ASSIGNMENT.
All that is wanted is how many lines in the records below include the string "onde".

EXTRACTED INFORMATION.
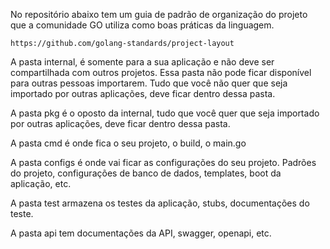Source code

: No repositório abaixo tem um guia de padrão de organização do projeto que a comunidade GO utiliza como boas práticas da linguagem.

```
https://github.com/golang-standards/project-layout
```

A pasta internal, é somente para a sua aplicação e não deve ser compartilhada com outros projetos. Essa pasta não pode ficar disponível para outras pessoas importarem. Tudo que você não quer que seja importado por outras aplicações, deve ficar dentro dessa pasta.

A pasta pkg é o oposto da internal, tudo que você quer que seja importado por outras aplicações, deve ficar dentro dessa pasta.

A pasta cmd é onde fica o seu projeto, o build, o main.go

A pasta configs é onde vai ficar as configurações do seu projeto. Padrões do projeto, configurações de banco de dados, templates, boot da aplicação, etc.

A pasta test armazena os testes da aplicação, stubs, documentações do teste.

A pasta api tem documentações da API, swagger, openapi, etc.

...

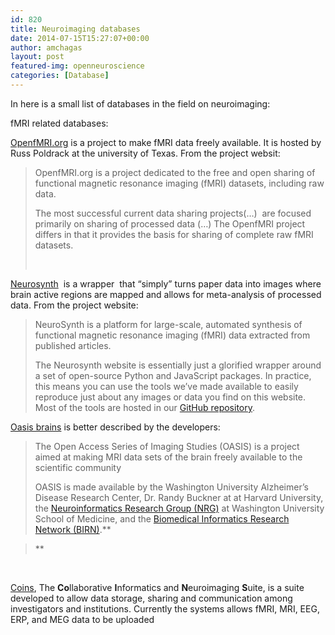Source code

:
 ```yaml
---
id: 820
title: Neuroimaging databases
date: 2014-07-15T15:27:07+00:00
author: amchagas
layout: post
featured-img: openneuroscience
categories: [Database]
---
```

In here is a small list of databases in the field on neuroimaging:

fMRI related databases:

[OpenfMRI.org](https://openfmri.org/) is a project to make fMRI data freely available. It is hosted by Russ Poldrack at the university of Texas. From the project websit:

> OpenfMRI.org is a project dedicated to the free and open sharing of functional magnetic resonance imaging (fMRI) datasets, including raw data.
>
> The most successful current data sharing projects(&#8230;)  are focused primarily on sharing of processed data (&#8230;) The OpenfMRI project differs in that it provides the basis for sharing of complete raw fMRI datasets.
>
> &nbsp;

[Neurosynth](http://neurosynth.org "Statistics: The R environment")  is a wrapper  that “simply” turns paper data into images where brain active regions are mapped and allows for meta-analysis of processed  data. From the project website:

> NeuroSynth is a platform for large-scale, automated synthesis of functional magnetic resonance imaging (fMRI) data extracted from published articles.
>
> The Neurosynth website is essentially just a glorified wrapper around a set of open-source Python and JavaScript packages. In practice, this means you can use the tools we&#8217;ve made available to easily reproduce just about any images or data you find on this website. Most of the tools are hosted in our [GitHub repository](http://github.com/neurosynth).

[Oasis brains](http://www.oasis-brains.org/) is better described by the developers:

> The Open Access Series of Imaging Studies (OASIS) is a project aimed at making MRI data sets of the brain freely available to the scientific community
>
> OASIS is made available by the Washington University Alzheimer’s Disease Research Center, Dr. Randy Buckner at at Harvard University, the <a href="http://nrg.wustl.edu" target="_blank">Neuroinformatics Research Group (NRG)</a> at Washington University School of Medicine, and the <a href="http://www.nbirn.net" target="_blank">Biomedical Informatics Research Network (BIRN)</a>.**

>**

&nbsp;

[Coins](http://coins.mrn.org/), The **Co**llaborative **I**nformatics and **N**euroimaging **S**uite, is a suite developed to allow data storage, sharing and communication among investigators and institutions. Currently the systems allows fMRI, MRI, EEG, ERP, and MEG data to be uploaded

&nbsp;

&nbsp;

RESPONSE FOR THIS EXERCISE.
2